WHAT YOU SHOULD DO
Copy out every line of the data where the word "display" is found.

DATA TO USE
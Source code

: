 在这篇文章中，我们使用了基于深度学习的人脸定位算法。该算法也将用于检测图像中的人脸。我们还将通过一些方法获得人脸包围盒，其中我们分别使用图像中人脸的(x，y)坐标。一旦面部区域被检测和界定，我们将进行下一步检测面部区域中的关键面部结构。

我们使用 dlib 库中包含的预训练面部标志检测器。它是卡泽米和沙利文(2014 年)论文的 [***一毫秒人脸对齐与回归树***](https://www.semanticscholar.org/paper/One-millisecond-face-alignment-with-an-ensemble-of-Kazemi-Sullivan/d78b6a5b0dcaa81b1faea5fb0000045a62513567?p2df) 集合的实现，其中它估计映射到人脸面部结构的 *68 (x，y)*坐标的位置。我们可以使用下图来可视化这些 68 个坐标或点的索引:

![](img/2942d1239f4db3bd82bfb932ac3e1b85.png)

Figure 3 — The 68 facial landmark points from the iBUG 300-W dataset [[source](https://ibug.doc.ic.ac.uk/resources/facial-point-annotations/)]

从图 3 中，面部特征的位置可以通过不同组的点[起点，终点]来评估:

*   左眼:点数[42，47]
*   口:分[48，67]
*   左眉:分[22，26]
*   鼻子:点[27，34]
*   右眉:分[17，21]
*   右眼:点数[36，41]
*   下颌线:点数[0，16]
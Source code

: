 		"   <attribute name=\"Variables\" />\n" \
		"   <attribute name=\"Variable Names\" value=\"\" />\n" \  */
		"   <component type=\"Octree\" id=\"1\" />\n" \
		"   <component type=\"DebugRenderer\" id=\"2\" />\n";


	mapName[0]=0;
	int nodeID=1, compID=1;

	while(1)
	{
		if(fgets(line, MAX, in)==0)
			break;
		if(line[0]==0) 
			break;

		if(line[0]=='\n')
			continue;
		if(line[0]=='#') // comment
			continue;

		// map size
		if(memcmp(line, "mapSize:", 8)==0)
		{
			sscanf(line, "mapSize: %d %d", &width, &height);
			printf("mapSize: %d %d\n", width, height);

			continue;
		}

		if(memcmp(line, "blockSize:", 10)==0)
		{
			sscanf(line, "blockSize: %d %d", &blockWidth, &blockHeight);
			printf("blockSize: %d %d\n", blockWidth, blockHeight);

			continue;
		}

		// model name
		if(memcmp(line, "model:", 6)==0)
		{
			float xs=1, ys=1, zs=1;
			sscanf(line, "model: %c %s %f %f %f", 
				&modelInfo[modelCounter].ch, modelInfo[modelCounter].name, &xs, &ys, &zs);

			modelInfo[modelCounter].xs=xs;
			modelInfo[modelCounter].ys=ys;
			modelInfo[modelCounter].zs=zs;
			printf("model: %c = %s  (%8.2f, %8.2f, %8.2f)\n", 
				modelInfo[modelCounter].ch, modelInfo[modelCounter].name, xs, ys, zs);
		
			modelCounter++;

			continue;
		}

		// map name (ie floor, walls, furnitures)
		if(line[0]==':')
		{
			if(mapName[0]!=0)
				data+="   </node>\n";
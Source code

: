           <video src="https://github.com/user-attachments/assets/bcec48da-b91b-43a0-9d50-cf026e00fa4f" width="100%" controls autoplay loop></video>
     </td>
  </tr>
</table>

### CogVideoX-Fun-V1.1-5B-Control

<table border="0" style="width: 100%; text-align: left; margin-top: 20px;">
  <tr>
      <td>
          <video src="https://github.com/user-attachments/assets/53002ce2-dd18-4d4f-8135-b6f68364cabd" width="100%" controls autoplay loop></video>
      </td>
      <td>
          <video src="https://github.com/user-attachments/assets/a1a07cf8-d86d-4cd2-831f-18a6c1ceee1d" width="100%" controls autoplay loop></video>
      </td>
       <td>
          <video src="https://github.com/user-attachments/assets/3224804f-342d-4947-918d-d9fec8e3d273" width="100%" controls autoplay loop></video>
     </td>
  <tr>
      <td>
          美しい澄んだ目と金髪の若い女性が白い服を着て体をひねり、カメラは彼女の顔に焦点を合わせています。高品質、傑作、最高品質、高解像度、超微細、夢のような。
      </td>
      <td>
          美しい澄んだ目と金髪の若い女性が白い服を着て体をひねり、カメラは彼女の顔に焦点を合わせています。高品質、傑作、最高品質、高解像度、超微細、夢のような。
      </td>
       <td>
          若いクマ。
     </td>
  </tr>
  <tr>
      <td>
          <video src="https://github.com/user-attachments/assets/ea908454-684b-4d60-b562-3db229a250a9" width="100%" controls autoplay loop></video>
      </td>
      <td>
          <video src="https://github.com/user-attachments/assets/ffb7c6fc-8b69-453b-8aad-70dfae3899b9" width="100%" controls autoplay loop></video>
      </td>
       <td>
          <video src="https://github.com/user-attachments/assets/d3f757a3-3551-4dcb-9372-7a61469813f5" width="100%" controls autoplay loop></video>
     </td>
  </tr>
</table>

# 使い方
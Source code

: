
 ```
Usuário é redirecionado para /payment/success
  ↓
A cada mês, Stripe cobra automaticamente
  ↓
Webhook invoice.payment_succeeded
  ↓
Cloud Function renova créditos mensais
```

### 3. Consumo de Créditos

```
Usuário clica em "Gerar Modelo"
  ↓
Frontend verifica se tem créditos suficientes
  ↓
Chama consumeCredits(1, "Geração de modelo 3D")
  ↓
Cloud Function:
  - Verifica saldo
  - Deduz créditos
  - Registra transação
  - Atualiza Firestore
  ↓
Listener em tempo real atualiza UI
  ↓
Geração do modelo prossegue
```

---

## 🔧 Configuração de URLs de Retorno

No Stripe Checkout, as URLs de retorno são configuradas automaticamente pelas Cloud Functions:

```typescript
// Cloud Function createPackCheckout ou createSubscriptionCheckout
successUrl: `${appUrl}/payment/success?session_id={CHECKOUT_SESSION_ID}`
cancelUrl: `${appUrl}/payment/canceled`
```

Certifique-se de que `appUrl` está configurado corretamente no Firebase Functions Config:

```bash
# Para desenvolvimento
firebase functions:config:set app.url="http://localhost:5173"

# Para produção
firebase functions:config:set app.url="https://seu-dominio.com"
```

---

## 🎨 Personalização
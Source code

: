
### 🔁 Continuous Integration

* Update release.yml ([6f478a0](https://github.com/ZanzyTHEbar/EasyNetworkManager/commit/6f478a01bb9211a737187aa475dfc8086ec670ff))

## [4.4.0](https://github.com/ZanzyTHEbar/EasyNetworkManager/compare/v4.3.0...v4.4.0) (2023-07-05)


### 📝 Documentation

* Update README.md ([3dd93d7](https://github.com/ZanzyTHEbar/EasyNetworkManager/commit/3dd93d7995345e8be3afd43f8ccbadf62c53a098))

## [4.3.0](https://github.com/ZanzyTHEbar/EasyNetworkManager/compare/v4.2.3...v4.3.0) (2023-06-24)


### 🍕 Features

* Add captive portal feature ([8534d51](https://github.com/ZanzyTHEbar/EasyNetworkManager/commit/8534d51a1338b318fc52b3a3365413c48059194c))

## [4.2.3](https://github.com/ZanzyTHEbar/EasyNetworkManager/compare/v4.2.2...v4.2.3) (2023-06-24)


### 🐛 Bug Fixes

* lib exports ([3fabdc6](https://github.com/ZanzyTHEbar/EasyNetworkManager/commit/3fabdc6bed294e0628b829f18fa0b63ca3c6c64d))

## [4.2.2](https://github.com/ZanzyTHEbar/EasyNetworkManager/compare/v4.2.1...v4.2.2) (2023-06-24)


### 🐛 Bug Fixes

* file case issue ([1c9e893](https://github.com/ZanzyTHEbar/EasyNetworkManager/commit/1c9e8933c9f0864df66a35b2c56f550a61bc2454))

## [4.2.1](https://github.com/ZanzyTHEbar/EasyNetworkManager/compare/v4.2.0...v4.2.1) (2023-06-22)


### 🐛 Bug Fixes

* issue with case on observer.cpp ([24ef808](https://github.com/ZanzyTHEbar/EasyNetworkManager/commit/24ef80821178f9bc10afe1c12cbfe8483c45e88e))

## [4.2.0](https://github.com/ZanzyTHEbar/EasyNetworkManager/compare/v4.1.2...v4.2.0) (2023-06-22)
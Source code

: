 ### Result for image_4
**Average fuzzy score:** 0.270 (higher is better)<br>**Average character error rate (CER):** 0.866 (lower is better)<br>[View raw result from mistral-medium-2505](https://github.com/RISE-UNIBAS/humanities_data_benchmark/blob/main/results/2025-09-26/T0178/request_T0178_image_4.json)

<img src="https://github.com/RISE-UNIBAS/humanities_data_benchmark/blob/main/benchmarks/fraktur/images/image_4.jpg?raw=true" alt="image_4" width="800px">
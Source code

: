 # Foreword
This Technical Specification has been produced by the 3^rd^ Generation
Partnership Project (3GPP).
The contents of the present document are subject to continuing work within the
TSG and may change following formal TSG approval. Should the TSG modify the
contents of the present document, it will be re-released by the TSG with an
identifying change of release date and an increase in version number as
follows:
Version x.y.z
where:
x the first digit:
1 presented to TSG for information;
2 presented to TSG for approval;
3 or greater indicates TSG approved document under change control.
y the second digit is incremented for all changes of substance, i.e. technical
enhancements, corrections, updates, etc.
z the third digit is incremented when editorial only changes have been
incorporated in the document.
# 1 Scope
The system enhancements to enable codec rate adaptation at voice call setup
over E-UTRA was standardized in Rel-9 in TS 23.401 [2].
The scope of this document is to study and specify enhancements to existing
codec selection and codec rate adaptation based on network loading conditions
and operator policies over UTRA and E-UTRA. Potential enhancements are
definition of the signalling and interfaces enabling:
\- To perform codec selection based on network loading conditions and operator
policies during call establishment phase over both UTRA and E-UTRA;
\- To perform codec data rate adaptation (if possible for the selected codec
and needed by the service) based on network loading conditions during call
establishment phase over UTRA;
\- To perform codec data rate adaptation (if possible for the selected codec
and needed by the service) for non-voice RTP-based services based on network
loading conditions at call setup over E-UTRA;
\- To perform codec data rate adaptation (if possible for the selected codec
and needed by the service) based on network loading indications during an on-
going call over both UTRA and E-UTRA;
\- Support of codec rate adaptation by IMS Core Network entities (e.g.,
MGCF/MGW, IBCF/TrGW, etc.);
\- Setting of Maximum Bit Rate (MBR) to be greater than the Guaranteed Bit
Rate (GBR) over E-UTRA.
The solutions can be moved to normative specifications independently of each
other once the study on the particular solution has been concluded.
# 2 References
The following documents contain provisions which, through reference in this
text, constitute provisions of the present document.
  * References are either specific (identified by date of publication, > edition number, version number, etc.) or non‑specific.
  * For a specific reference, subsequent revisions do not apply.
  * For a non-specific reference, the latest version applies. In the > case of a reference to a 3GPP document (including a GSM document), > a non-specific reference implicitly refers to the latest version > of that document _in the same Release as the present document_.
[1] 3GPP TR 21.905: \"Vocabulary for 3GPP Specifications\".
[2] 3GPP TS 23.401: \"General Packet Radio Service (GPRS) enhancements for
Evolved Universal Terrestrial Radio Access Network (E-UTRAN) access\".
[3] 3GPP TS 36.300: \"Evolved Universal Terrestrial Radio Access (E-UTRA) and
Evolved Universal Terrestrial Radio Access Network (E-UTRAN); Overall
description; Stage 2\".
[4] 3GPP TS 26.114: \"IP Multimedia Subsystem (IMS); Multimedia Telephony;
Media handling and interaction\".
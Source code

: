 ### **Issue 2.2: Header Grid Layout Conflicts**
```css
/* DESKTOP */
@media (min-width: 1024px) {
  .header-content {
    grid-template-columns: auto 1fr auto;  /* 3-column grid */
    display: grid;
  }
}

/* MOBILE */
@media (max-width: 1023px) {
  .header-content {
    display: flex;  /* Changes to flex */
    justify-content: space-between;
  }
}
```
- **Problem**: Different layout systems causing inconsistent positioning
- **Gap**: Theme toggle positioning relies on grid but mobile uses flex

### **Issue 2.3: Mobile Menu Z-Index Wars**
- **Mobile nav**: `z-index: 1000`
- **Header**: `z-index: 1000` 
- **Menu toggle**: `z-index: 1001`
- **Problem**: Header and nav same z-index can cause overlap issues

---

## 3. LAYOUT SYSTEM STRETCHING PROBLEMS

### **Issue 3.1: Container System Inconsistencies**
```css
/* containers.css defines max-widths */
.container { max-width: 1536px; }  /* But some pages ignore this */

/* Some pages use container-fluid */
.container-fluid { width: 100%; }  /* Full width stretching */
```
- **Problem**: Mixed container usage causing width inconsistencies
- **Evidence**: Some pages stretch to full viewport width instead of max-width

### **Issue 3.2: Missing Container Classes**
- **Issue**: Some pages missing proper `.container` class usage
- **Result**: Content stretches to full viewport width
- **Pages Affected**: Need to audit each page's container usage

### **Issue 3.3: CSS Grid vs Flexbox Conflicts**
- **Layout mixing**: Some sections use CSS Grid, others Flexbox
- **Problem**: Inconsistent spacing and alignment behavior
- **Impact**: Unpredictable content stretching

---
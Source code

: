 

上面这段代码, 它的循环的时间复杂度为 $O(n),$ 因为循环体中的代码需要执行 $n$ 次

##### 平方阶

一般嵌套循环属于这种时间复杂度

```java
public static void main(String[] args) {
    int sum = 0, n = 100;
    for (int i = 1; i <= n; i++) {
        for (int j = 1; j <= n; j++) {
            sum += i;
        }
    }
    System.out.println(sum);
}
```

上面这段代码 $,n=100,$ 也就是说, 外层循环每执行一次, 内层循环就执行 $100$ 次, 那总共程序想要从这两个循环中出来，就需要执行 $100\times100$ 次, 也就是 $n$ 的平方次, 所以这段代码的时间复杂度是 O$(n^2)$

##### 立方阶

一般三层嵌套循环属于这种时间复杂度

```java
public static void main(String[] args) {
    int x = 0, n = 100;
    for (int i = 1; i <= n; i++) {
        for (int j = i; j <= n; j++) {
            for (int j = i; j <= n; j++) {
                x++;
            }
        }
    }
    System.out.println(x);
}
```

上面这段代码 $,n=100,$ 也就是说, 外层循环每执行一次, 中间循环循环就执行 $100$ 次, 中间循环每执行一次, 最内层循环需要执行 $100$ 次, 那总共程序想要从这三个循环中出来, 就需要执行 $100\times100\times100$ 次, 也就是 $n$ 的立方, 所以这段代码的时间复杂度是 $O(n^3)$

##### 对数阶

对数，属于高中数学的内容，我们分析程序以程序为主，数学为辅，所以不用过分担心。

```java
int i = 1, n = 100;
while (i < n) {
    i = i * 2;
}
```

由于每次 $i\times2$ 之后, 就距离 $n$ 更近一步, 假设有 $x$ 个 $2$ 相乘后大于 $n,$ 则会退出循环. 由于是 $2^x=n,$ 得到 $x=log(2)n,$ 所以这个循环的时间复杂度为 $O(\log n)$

ANSWER TO THE EXERCISE
    display: grid;
    display: flex;  /* Changes to flex */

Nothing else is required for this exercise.